Childhood Language Disorders

  1. Cognitive Disorder (Retardation)

Syntactic development looks normal if you match on mental age (MA), instead of chronological age.

Pragmatic development (conversational skills) are better than MA-matched controls, due to increased exposure to language.

  1. Emotional/Social Disorder (Autism)

Hard to measure linguistic competence, because children do not interact much socially.

Rewards often effect to elicit communication.

Signed communication often more successful than spoken communication.

Pragmatic deficits are severe.

  1. Perceptual Disorder (Deafness)

If parents are native signers, no deficit in acquisition of signed language. Deficits in read/writing English (any language in which writing system depends on phono-ortho mapping), and syntax of second language.

If child not exposed to signed language, deficits can be severe.

Hearing children raised bilingually in English/ASL households:

1st words are usually signed (appearing as early as 7 months!).

This may be because less fine motor control is required.

Related phenomenon: Popularity of “baby signs”—not ASL, just communicative gestures.

  1. Dysphasia (Developmental Language Disorders)

Language deficit despite normal IQ (often) and no obvious brain damage.

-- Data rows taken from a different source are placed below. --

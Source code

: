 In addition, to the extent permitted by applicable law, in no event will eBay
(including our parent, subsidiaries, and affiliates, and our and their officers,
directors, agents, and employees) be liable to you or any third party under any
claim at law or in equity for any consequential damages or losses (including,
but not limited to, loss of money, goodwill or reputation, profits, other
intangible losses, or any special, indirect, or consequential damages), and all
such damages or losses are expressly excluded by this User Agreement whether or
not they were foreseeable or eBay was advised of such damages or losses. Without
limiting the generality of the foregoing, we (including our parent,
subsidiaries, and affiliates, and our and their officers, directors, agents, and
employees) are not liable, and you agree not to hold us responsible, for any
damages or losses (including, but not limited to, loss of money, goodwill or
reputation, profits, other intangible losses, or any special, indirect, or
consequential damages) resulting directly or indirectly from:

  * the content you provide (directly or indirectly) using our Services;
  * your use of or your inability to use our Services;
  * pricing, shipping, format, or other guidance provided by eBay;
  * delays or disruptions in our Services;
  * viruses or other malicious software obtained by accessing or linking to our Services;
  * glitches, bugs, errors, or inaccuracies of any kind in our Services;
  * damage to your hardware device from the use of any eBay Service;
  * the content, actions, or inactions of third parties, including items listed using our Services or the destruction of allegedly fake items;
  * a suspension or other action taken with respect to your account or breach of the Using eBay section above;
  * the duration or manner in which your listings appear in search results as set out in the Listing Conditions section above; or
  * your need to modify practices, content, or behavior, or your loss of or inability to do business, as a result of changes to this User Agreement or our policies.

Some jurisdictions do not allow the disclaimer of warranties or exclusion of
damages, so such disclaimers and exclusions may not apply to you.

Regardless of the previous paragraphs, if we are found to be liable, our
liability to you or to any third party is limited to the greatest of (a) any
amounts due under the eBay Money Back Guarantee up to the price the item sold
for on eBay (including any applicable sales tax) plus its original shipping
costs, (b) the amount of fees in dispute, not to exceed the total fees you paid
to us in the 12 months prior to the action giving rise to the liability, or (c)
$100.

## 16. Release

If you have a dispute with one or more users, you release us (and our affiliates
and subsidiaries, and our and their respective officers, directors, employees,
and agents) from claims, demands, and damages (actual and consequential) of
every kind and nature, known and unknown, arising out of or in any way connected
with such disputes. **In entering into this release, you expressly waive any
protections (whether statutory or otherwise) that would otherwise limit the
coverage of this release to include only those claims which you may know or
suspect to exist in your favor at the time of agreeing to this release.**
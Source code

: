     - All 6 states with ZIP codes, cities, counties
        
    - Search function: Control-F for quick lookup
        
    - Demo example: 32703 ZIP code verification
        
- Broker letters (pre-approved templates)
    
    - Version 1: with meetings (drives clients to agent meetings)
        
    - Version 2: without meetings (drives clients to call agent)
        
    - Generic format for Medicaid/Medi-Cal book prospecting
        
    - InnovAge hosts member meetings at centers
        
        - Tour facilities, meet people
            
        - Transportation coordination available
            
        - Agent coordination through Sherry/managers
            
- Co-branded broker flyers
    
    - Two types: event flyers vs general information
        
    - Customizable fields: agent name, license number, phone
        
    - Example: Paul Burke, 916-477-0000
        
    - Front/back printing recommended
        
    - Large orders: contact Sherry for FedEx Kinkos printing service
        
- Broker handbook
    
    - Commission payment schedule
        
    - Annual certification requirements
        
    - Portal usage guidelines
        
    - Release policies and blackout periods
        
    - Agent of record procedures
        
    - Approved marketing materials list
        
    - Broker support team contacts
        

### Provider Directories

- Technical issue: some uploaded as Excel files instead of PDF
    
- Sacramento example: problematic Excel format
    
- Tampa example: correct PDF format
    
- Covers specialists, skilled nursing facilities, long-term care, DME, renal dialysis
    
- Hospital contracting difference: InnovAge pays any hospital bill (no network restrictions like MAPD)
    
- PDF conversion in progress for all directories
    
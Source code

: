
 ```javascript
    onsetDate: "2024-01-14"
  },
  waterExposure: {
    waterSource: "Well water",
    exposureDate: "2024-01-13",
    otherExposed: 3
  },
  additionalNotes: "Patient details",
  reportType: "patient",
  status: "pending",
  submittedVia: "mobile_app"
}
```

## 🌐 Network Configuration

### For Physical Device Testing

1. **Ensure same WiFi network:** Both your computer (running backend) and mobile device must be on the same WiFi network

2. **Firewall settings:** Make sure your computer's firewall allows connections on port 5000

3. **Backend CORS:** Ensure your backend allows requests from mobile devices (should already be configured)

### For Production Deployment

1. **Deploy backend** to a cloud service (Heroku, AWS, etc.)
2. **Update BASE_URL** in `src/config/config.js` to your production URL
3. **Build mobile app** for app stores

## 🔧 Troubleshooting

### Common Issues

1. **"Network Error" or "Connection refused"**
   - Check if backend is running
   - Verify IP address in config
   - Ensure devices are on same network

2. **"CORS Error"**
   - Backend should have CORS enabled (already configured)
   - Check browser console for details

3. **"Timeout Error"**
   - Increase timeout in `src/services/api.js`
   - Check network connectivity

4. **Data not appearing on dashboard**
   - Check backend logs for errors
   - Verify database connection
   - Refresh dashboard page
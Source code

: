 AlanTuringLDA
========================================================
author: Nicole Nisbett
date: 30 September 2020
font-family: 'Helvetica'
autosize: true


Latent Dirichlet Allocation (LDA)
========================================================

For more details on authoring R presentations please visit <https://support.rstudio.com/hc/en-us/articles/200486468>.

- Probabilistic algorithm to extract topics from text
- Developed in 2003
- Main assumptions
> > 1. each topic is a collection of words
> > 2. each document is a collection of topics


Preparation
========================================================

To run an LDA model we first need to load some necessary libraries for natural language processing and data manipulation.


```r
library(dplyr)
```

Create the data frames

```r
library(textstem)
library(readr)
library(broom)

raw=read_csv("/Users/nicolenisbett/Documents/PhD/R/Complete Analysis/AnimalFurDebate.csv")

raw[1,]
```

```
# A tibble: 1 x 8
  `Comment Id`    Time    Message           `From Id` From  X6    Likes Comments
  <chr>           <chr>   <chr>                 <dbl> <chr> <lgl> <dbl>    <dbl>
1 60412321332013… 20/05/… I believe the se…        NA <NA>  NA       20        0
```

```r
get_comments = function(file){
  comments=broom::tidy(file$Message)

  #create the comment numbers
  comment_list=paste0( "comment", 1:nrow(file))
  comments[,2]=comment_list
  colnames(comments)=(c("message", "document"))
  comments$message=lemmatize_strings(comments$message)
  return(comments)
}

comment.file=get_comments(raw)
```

Causes can be environmental (Genie), perceptual (dyslexia), or organic.

Affects 8% of children.

Paula Tallal suggests that the problem for many of this children is an inability to process auditory information rapidly enough. Stop consonants are particularly difficult because their duration is so short. Thus “bat” is indistinguishable from “pat.” She has developed a video game in which the therapist can alter the amplitude and duration of speech sounds. The stop consonants are elongated until the child can successfully recognize them, and then gradually shortened. She reports 2 years worth of progress in one month of this training.

  1. Dyslexia (Reading/Writing Deficit)

About 85% of language impaired children also exhibit dyslexia.

IQ normal to high, but reading is slow and laborious. Speech and picture-naming can also be affected (e.g. difficulty pronouncing unfamiliar long words, calling a volcano a “tornado”).

Poor phonemic skills; likely a phonological coding disorder

Characterized by transpositions: was vs. saw

Affects 20% of school kids.

Phoneme: smallest meaningful segment of language. In English, the phonemes in a word usually correspond to the letters.

Reading requires translation of orthography into phonology. This is a skill that requires conscious awareness of the internal phonology of spoken words. For example, knowing that the word “cat” is made up of three distinct speech sounds:

C-A-T = “cat” It is this decoding process that seems to be impaired, blocking visual word recognition.

Diagnosis: Say the word “block” without the “buh”.

Therapy designed to increase phonological awareness is often effective.

Compensated Dyslexics perform well on tests of word accuracy, but RT is slow and they continue to find reading tiring.

6.Hemispherectomy (Dennis & Whitaker, 1976)

Infants with severe epilepsy sometimes have most of the offending hemisphere removed. D&W studied one patient without a RH and two without LH. Both had the surgery at under 5 months of age. At age 10, all 3 kids had normal IQ and grade level, all detected semantic anomalies, but kids without LH are less accurate in detecting syntactic anomalies.

Adult-Onset Disorders

Aphasias: Language disorders from brain damage, often caused by a stroke. Provides insights into lateralization and localization of language in the brain.

Some recovery of function is usually possible. Recovery is best in younger patients because they have greater brain plasticity.

Broca’s Aphasia/Agrammaticism

  • Frontal lesion, LH.
  • Sequential planning, syntax, greatly disturbed.
  • Slow, laborious speech & writing.
  • Function words missing.
  • Comprehension only mildly disturbed.

agrammaticism, expressive aphasia

Wernicke’s Aphasia/Jargon Aphasia

  • Temporal lobe lesion, LH
  • Fluent jargon.
  • Coherence & comprehension both greatly disturbed.
  • Trouble retrieving appropriate content words.
  • Function words present.
  • Syntactic accommodation for neologisms.